To keep this grounded, the wage figures below use the latest published BLS Occupational Employment and Wage Statistics (OEWS) estimates (May 2024).1,2

Why location matters for your dental career

Geography influences more than your paycheck. It shapes how quickly you can build a patient base, what ownership pathways are realistic, how hard it is to hire hygienists and assistants, and how much administrative complexity you take on.

A good market for you depends on your priorities:

  • If you want ownership, you may care most about acquisition inventory, financing friendliness, and overhead.
  • If you want stability early, you may optimize for strong associate demand and predictable compensation.
  • If you plan to move again, licensure friction and credentialing pathways matter more than most people expect.11,12,15

Top U.S. states for dentists in 2026

There is no perfect ranking for every dentist, but these states show consistently attractive packages when you consider earnings, opportunity, and livability.

Wisconsin

Wisconsin is often appealing if you want strong earnings without the feel (or cost structure) of the biggest coastal markets. The state’s mean annual wage estimate is $209,830.1

Practically, Wisconsin can be a good fit if you’re targeting sustainable ownership economics and a stable patient base rather than chasing the most competitive metro environments.

Minnesota

Minnesota stands out for a combination of strong compensation and a high-quality professional ecosystem (large health systems, strong continuing education infrastructure, and steady demand patterns in major population corridors). The mean annual wage estimate is $224,700.1

If you want a career that supports both clinical depth and personal stability, Minnesota tends to be a practical high-floor choice.

Arizona

Arizona continues to attract dentists because population growth and practice expansion have supported sustained demand in many markets. The mean annual wage estimate is $201,240. [1]

If you are entrepreneurial, Arizona can work well because growing corridors often reward smart site selection, strong patient experience, and efficient operations.

Colorado

Colorado is a classic example of lifestyle plus dentistry, especially if you value outdoors access and long-term retention in a place people want to live. The statewide mean annual wage estimate is $143,450, and some metro wage estimates can run lower than people expect (for example, the Denver metro estimate is around $134,560).1,3

That makes Colorado a fit when lifestyle and long-term personal satisfaction are the priority, and you’re comfortable building profitability through strong systems, differentiation, and overhead discipline.

Washington

Washington offers a strong professional environment in many metros, with diverse practice models across urban, suburban, and more rural areas. The mean annual wage estimate is $203,780.]

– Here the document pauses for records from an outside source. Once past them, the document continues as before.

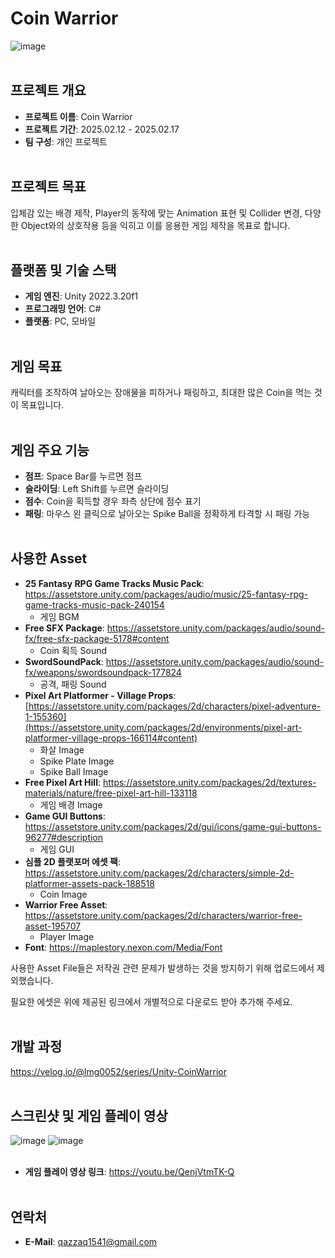 # Coin Warrior
![image](https://github.com/user-attachments/assets/2ef6b6fe-af07-4a32-a332-9d92fe1c0281)
<br><br/>

## 프로젝트 개요
- **프로젝트 이름**: Coin Warrior
- **프로젝트 기간**: 2025.02.12 - 2025.02.17
- **팀 구성**: 개인 프로젝트
<br><br/>

## 프로젝트 목표
입체감 있는 배경 제작, Player의 동작에 맞는 Animation 표현 및 Collider 변경, 다양한 Object와의 상호작용 등을 익히고 이를 응용한 게임 제작을 목표로 합니다.
<br><br/>

## 플랫폼 및 기술 스택
- **게임 엔진**: Unity 2022.3.20f1
- **프로그래밍 언어**: C#
- **플랫폼**: PC, 모바일
<br><br/>

## 게임 목표
캐릭터를 조작하여 날아오는 장애물을 피하거나 패링하고, 최대한 많은 Coin을 먹는 것이 목표입니다.
<br><br/>

## 게임 주요 기능
- **점프**: Space Bar를 누르면 점프
- **슬라이딩**: Left Shift를 누르면 슬라이딩
- **점수**: Coin을 획득할 경우 좌측 상단에 점수 표기
- **패링**: 마우스 왼 클릭으로 날아오는 Spike Ball을 정확하게 타격할 시 패링 가능
<br><br/>

## 사용한 Asset
- **25 Fantasy RPG Game Tracks Music Pack**: https://assetstore.unity.com/packages/audio/music/25-fantasy-rpg-game-tracks-music-pack-240154
  - 게임 BGM
- **Free SFX Package**: https://assetstore.unity.com/packages/audio/sound-fx/free-sfx-package-5178#content
  - Coin 획득 Sound
- **SwordSoundPack**: https://assetstore.unity.com/packages/audio/sound-fx/weapons/swordsoundpack-177824
  - 공격, 패링 Sound
- **Pixel Art Platformer - Village Props**: [https://assetstore.unity.com/packages/2d/characters/pixel-adventure-1-155360](https://assetstore.unity.com/packages/2d/environments/pixel-art-platformer-village-props-166114#content)
  - 화살 Image
  - Spike Plate Image
  - Spike Ball Image
- **Free Pixel Art Hill**: https://assetstore.unity.com/packages/2d/textures-materials/nature/free-pixel-art-hill-133118
  - 게임 배경 Image
- **Game GUI Buttons**: https://assetstore.unity.com/packages/2d/gui/icons/game-gui-buttons-96277#description
  - 게임 GUI
- **심플 2D 플랫포머 에셋 팩**: https://assetstore.unity.com/packages/2d/characters/simple-2d-platformer-assets-pack-188518
  - Coin Image
- **Warrior Free Asset**: https://assetstore.unity.com/packages/2d/characters/warrior-free-asset-195707
  - Player Image
- **Font**: https://maplestory.nexon.com/Media/Font

사용한 Asset File들은 저작권 관련 문제가 발생하는 것을 방지하기 위해 업로드에서 제외했습니다.

필요한 에셋은 위에 제공된 링크에서 개별적으로 다운로드 받아 추가해 주세요.
<br><br/>

## 개발 과정
https://velog.io/@lmg0052/series/Unity-CoinWarrior
<br><br/>

## 스크린샷 및 게임 플레이 영상
![image](https://github.com/user-attachments/assets/87816397-a6cb-4082-abc4-7a62b4305e4d)
![image](https://github.com/user-attachments/assets/303881ce-5709-43bc-b8f4-70d3228e65aa)
<br><br/>

- **게임 플레이 영상 링크**: https://youtu.be/QenjVtmTK-Q
<br><br/>

## 연락처
- **E-Mail**: qazzaq1541@gmail.com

If you like team-based care models and a market that supports a wide mix of general, specialty, and multi-location practices, Washington can be compelling.

North Carolina

North Carolina is a strong career builder state because multiple metros and fast-growing suburbs can support steady patient acquisition and long-term practice demand. The mean annual wage estimate is $205,990.1

It’s often a good balance for dentists who want growth optionality, including associate roles now with a path to buy-in or ownership later.

Texas

Texas remains attractive for career-minded dentists due to population growth, multiple large metros, and the state income tax advantage. The mean annual wage estimate is $207,300.1

Texas can be especially appealing if you want flexibility: you can pursue DSO, group, or independent ownership pathways across a wide range of market types.

By the numbers: Pay snapshot for these states (latest published OEWS)

(Mean annual wage, Dentists, General, May 2024)

Minnesota

  • Mean annual wage: $224,700
  • Estimated employment: 2,500

Wisconsin

  • Mean annual wage: $209,830
  • Estimated employment: 2,160

Texas

  • Mean annual wage: $207,300
  • Estimated employment: 7,690

North Carolina

  • Mean annual wage: $205,990
  • Estimated employment: 4,410

Washington

  • Mean annual wage: $203,780
  • Estimated employment: 3,100

Arizona

  • Mean annual wage: $201,240
  • Estimated employment: 2,930

Colorado

  • Mean annual wage: $143,450
  • Estimated employment: 2,330

National mean annual wage (same dataset): $196,100.1,2

State job growth outlook: Where demand is rising fastest

Before you pick a market, separate the two ideas:

  • Net growth: how many dentist roles a state expects to add over time.
  • Annual openings: hiring demand, including replacements, which is often the bigger day-to-day driver.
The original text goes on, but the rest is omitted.